=== Section Start ===

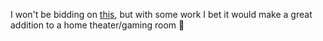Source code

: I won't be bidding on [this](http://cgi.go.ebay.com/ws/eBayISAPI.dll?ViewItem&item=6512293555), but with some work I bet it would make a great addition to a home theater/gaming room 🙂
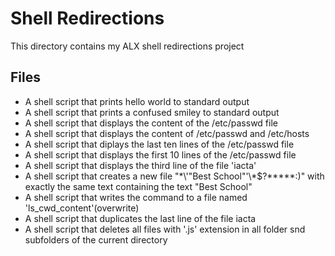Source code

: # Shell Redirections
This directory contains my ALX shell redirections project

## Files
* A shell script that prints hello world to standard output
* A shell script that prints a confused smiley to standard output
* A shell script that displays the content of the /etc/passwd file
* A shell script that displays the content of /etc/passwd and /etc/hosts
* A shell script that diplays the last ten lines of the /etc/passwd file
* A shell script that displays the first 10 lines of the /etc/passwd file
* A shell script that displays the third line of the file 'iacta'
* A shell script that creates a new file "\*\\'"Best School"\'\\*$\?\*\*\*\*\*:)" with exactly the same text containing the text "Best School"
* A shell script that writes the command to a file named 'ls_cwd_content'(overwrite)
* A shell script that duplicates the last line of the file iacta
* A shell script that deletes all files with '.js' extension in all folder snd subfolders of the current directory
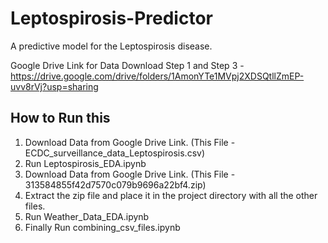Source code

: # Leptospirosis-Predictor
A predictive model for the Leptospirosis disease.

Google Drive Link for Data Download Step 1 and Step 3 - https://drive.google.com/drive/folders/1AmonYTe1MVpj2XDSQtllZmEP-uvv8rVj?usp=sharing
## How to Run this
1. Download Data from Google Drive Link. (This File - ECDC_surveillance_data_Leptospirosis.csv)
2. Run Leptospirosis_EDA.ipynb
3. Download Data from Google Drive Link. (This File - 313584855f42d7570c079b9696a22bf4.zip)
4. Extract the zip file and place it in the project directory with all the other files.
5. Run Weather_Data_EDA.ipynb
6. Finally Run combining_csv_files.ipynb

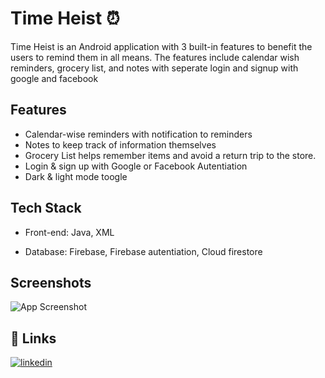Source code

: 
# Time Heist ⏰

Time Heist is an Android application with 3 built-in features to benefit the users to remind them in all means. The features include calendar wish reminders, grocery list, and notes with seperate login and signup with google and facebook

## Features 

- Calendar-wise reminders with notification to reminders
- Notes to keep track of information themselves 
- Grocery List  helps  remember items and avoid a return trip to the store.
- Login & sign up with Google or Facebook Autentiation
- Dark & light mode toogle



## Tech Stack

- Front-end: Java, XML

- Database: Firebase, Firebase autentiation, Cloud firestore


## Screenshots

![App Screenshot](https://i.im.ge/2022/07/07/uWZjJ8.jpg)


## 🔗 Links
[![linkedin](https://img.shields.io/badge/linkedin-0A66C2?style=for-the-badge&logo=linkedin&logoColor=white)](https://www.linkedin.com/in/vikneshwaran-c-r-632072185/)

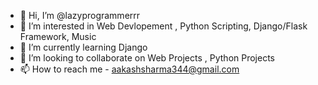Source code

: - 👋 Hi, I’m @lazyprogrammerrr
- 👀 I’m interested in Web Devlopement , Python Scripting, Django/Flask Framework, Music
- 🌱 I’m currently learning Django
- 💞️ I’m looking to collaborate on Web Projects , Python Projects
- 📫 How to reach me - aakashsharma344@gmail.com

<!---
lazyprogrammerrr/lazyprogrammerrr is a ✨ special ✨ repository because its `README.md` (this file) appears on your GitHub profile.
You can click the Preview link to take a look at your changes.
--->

=== Section End ===

§ **The problem**
Reproduce each line of the material that mentions "standard".

§ **Result**
* A shell script that prints hello world to standard output
* A shell script that prints a confused smiley to standard output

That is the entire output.